The question of how the high-tech sector should be taxed aroused a great deal of interest at the Jerusalem conference of the Institute of Certified Public Accountants in Israel. Whether by accident or by design, a united front formed at the conference of CPAs dealing with the high-tech sector, as against the position of the Income Tax Commission, likewise expressed.
The Commission has long been aware of the problems involved in taxing high-tech, especially in relation to transactions in which foreign companies acquire Israeli companies in share swap transactions. The solution that was found, at the beginning of last year, was to defer the tax event, in such a way that no immediate charge would be incurred on the basis of the share value on the date of the swap.
The Income Tax Commission under deputy commissioner for professional affairs Gadi Agron, initiated a further improvement, in the shape of concessions on capital raising rounds following the merger of R&D intensive companies. The amendment was designed to enable such companies to issue to outside elements (through merger) up to 75% of their shares, and receive the tax concessions due to mergers.
Not all accountants, though, are happy with the situation. Doron Kochavi, a partner in Kost-Forer-Gabbai, argued at the Institute's conference that these amendments do not provide a response to transaction in which the company's activity is sold in consideration of shares of the acquiring company. They do not address the need to enable a share swap free of any tax event also when the Israeli company is acquired by a private foreign company. Kochavi said the tax laws are unsuited to the rapidly evolving reality of the technology sector, because they require overly long intervals before the concessions are allowed.

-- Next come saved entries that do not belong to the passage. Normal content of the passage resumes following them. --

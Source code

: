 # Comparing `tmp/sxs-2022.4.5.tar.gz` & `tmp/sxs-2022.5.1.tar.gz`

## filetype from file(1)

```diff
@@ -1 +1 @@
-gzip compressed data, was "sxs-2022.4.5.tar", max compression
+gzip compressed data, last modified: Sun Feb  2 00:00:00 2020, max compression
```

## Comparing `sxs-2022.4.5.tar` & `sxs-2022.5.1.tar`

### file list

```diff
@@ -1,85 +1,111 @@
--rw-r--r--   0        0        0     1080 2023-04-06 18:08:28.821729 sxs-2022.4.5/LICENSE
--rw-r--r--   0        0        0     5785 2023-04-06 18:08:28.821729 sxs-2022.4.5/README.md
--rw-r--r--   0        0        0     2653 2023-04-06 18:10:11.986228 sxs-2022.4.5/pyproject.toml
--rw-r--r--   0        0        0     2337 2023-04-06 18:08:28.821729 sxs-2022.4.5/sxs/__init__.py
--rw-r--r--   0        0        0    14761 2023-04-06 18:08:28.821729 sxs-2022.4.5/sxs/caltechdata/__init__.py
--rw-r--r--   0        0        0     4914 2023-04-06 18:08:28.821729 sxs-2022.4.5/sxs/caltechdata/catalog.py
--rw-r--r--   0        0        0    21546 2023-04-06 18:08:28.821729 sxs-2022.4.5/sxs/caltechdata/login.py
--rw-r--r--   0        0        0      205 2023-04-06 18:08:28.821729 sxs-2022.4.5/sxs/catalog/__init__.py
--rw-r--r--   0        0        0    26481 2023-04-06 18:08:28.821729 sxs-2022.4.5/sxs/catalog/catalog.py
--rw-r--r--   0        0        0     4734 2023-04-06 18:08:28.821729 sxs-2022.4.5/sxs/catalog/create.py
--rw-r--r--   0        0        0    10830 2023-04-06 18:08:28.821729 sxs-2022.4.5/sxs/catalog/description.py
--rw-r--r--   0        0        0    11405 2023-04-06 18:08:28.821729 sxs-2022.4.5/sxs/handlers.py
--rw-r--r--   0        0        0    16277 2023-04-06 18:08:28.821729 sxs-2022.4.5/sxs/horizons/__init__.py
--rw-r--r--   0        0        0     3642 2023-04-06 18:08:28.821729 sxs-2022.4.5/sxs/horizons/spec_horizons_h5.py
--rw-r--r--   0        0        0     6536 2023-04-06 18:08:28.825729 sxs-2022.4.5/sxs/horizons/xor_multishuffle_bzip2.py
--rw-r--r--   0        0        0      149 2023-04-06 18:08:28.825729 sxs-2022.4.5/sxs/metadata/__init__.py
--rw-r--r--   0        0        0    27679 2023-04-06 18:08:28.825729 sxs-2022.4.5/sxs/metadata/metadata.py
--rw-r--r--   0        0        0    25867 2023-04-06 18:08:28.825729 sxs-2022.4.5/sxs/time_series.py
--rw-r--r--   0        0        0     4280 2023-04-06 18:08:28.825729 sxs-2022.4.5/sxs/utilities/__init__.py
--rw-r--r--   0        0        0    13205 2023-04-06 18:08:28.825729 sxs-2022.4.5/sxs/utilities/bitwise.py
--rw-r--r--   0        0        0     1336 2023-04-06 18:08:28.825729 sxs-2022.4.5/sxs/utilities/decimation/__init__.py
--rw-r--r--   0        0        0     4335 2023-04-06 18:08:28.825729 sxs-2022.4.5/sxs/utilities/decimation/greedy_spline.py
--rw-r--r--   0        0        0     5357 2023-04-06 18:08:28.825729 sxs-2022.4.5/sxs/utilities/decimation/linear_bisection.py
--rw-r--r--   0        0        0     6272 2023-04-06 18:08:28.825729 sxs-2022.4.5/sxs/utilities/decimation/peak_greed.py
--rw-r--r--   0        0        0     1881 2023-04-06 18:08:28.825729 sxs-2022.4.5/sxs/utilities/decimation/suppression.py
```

Before that, the conference heard from Avi Berger, managing partner at Kesselman & Kesselman CPAs, who attacked high-tech taxation which, he says, is the cause of the flight of high-tech companies from Israel. Berger said the Israeli merger law is complex and riddled with restrictions, as compared with the easier US law. And for that reason, Israeli companies prefer to register in the United States, the more easily to effect mergers. Moreover, the high taxation on individuals likewise accelerates the brain-drain of entrepreneurs, while the Law for the Encouragement of Capital Investments is outdated, and does not provide benefits that will tempt entrepreneurs to leave the parent company in Israel.
Agron commented on these points at the meeting held last week by Reuveni-Hartuv-Tefer. Without having heard Berger's remarks, but probably out of familiarity with the prevailing opinion in the sector, Agron said that it was not the tax laws that were driving high-tech entrepreneurs away, but business considerations of foreign investors in Israeli companies.